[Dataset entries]
============================================================
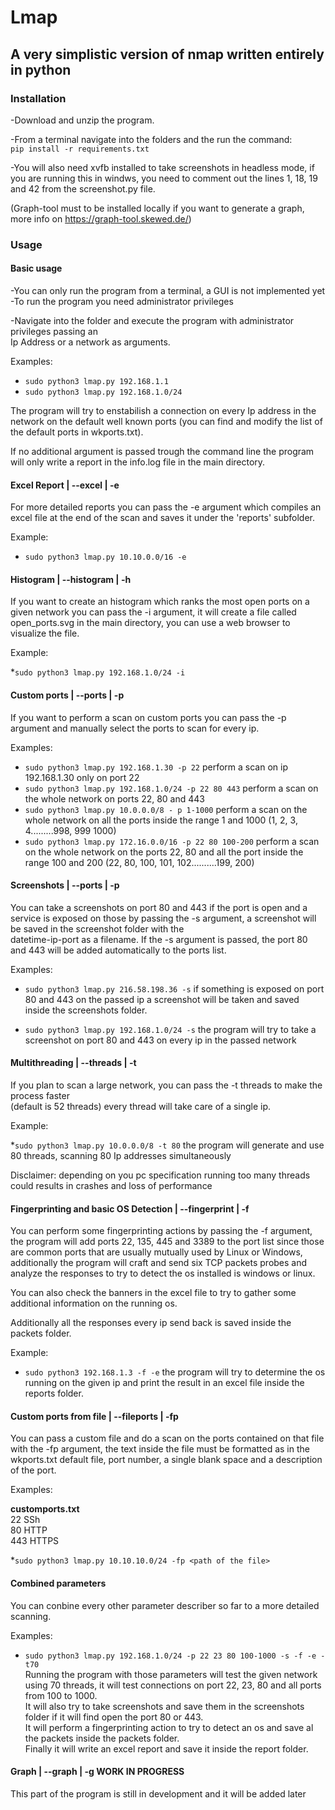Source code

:  Lmap
 =======
 
A very simplistic version of nmap written entirely in python
------
  
 ### Installation
 
 -Download and unzip the program.
 
 -From a terminal navigate into the folders and the run the command:  
 `pip install -r requirements.txt`
 
 -You will also need xvfb installed to take screenshots in headless mode, if you are running this in windws,
 you need to comment out the lines 1, 18, 19 and 42 from the screenshot.py file.
 
  (Graph-tool must to be installed locally if you want to generate a graph,   
  more info on https://graph-tool.skewed.de/)
  
 ### Usage 
 #### Basic usage
  -You can only run the program from a terminal, a GUI is not implemented yet  
  -To run the program you need administrator privileges
  
  -Navigate into the folder and execute the program with administrator privileges passing an   
    Ip Address or a network as arguments.
  
  Examples:
  
  * `sudo python3 lmap.py 192.168.1.1` 
  * `sudo python3 lmap.py 192.168.1.0/24`
  
  The program will try to enstabilish a connection on every Ip address in the network on the default well known
  ports (you can find and modify the list of the default ports in wkports.txt).  
  
  If no additional argument is passed trough the command line the program will only write a report in the 
  info.log file in the main directory.  
  #### Excel Report | --excel | -e
  For more detailed reports you can pass the -e argument which compiles an excel file at the end of the scan
  and saves it under the 'reports' subfolder.
  
  Example:
  
  * `sudo python3 lmap.py 10.10.0.0/16 -e`
  
  #### Histogram | --histogram | -h
  If you want to create an histogram which ranks the most open ports on a given network you can pass the -i
  argument, it will create a file called open_ports.svg in the main directory, you can use a web browser to
  visualize the file.
  
  Example:
  
  *`sudo python3 lmap.py 192.168.1.0/24 -i` 
  
  #### Custom ports | --ports | -p
  
  If you want to perform a scan on custom ports you can pass the -p argument and manually select the ports 
  to scan for every ip.
  
  Examples:
  
  * `sudo python3 lmap.py 192.168.1.30 -p 22` perform a scan on ip 192.168.1.30 only on port 22
  * `sudo python3 lmap.py 192.168.1.0/24 -p 22 80 443` perform a scan on the whole network on ports 22, 
  80 and 443
  * `sudo python3 lmap.py 10.0.0.0/8 - p 1-1000` perform a scan on the whole network on all the ports 
  inside the range 1 and 1000 (1, 2, 3, 4.........998, 999 1000)
  * `sudo python3 lmap.py 172.16.0.0/16 -p 22 80 100-200` perform a scan on the whole network on the ports
  22, 80 and all the port inside the range 100 and 200 (22, 80, 100, 101, 102..........199, 200) 
  
  #### Screenshots | --ports | -p
  
  You can take a screenshots on port 80 and 443 if the port is open and a service is exposed on those 
  by passing the -s argument, a screenshot will be saved in the screenshot folder with the  
  datetime-ip-port as a filename.
  If the -s argument is passed, the port 80 and 443 will be added automatically to the ports list.
  
  Examples:
  
  * `sudo python3 lmap.py 216.58.198.36 -s` if something is exposed on port 80 and 443 on the passed ip a screenshot will 
  be taken and saved inside the screenshots folder.
  
  * `sudo python3 lmap.py 192.168.1.0/24 -s` the program will try to take a screenshot on port 80 and 443 on
  every ip in the passed network
  
  #### Multithreading | --threads | -t

If you plan to scan a large network, you can pass the -t threads to make the process faster  
(default is 52 threads) every thread will take care of a single ip.

Example:

*`sudo python3 lmap.py 10.0.0.0/8 -t 80` the program will generate and use 80 threads, scanning 80 Ip 
addresses simultaneously

Disclaimer: depending on you pc specification running too many threads could results in crashes and loss
of performance 

#### Fingerprinting and basic OS Detection | --fingerprint | -f

You can perform some fingerprinting actions by passing the -f argument, the program will add ports 
22, 135, 445 and 3389 to the port list since those are common ports that are usually mutually used by 
Linux or Windows, additionally the program will craft and send six TCP packets probes and analyze the 
responses to try to detect the os installed is windows or linux.

You can also check the banners in the excel file to try to gather some additional information on the running 
os.

Additionally all the responses every ip send back is saved inside the packets folder.

Example:

* `sudo python3 192.168.1.3 -f -e` the program will try to determine the os running on the given ip and
print the result in an excel file inside the reports folder.

#### Custom ports from file | --fileports | -fp 

You can pass a custom file and do a scan on the ports contained on that file with the -fp argument,
the text inside the file must be formatted as in the wkports.txt default file, port number, a single blank space 
and a description of the port.

Examples:  

**customports.txt**  
22 SSh  
80 HTTP  
443 HTTPS  

*`sudo python3 lmap.py 10.10.10.0/24 -fp <path of the file>`

#### Combined parameters

You can conbine every other parameter describer so far to a more detailed scanning.

Examples:

* `sudo python3 lmap.py 192.168.1.0/24 -p 22 23 80 100-1000 -s -f -e -t70`   
Running the program with those parameters will test the given network using 70 threads, it will test connections on port 22, 23, 80 and all ports from 100 to 1000.  
It will also try to take screenshots and save them in the screenshots folder if it will find open the port 80 or 443.  
It will perform a fingerprinting action to try to detect an os and save al the packets inside the packets folder.  
Finally it will write an excel report and save it inside the report folder.


#### Graph | --graph | -g WORK IN PROGRESS 
This part of the program is still in development and it will be added later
============================================================
TASK OBJECTIVE – Only the pictures may be dropped; print every record exactly as given.

WRITTEN SOLUTION –
Source code

:  Lmap
 =======
 
A very simplistic version of nmap written entirely in python
------
  
 ### Installation
 
 -Download and unzip the program.
 
 -From a terminal navigate into the folders and the run the command:  
 `pip install -r requirements.txt`
 
 -You will also need xvfb installed to take screenshots in headless mode, if you are running this in windws,
 you need to comment out the lines 1, 18, 19 and 42 from the screenshot.py file.
 
  (Graph-tool must to be installed locally if you want to generate a graph,   
  more info on https://graph-tool.skewed.de/)
  
 ### Usage 
 #### Basic usage
  -You can only run the program from a terminal, a GUI is not implemented yet  
  -To run the program you need administrator privileges
  
  -Navigate into the folder and execute the program with administrator privileges passing an   
    Ip Address or a network as arguments.
  
  Examples:
  
  * `sudo python3 lmap.py 192.168.1.1` 
  * `sudo python3 lmap.py 192.168.1.0/24`
  
  The program will try to enstabilish a connection on every Ip address in the network on the default well known
  ports (you can find and modify the list of the default ports in wkports.txt).  
  
  If no additional argument is passed trough the command line the program will only write a report in the 
  info.log file in the main directory.  
  #### Excel Report | --excel | -e
  For more detailed reports you can pass the -e argument which compiles an excel file at the end of the scan
  and saves it under the 'reports' subfolder.
  
  Example:
  
  * `sudo python3 lmap.py 10.10.0.0/16 -e`
  
  #### Histogram | --histogram | -h
  If you want to create an histogram which ranks the most open ports on a given network you can pass the -i
  argument, it will create a file called open_ports.svg in the main directory, you can use a web browser to
  visualize the file.
  
  Example:
  
  *`sudo python3 lmap.py 192.168.1.0/24 -i` 
  
  #### Custom ports | --ports | -p
  
  If you want to perform a scan on custom ports you can pass the -p argument and manually select the ports 
  to scan for every ip.
  
  Examples:
  
  * `sudo python3 lmap.py 192.168.1.30 -p 22` perform a scan on ip 192.168.1.30 only on port 22
  * `sudo python3 lmap.py 192.168.1.0/24 -p 22 80 443` perform a scan on the whole network on ports 22, 
  80 and 443
  * `sudo python3 lmap.py 10.0.0.0/8 - p 1-1000` perform a scan on the whole network on all the ports 
  inside the range 1 and 1000 (1, 2, 3, 4.........998, 999 1000)
  * `sudo python3 lmap.py 172.16.0.0/16 -p 22 80 100-200` perform a scan on the whole network on the ports
  22, 80 and all the port inside the range 100 and 200 (22, 80, 100, 101, 102..........199, 200) 
  
  #### Screenshots | --ports | -p
  
  You can take a screenshots on port 80 and 443 if the port is open and a service is exposed on those 
  by passing the -s argument, a screenshot will be saved in the screenshot folder with the  
  datetime-ip-port as a filename.
  If the -s argument is passed, the port 80 and 443 will be added automatically to the ports list.
  
  Examples:
  
  * `sudo python3 lmap.py 216.58.198.36 -s` if something is exposed on port 80 and 443 on the passed ip a screenshot will 
  be taken and saved inside the screenshots folder.
  
  * `sudo python3 lmap.py 192.168.1.0/24 -s` the program will try to take a screenshot on port 80 and 443 on
  every ip in the passed network
  
  #### Multithreading | --threads | -t

If you plan to scan a large network, you can pass the -t threads to make the process faster  
(default is 52 threads) every thread will take care of a single ip.

Example:

*`sudo python3 lmap.py 10.0.0.0/8 -t 80` the program will generate and use 80 threads, scanning 80 Ip 
addresses simultaneously

Disclaimer: depending on you pc specification running too many threads could results in crashes and loss
of performance 

#### Fingerprinting and basic OS Detection | --fingerprint | -f

You can perform some fingerprinting actions by passing the -f argument, the program will add ports 
22, 135, 445 and 3389 to the port list since those are common ports that are usually mutually used by 
Linux or Windows, additionally the program will craft and send six TCP packets probes and analyze the 
responses to try to detect the os installed is windows or linux.

You can also check the banners in the excel file to try to gather some additional information on the running 
os.

Additionally all the responses every ip send back is saved inside the packets folder.

Example:

* `sudo python3 192.168.1.3 -f -e` the program will try to determine the os running on the given ip and
print the result in an excel file inside the reports folder.

#### Custom ports from file | --fileports | -fp 

You can pass a custom file and do a scan on the ports contained on that file with the -fp argument,
the text inside the file must be formatted as in the wkports.txt default file, port number, a single blank space 
and a description of the port.

Examples:  

**customports.txt**  
22 SSh  
80 HTTP  
443 HTTPS  

*`sudo python3 lmap.py 10.10.10.0/24 -fp <path of the file>`

#### Combined parameters

You can conbine every other parameter describer so far to a more detailed scanning.

Examples:

* `sudo python3 lmap.py 192.168.1.0/24 -p 22 23 80 100-1000 -s -f -e -t70`   
Running the program with those parameters will test the given network using 70 threads, it will test connections on port 22, 23, 80 and all ports from 100 to 1000.  
It will also try to take screenshots and save them in the screenshots folder if it will find open the port 80 or 443.  
It will perform a fingerprinting action to try to detect an os and save al the packets inside the packets folder.  
Finally it will write an excel report and save it inside the report folder.


#### Graph | --graph | -g WORK IN PROGRESS 
This part of the program is still in development and it will be added later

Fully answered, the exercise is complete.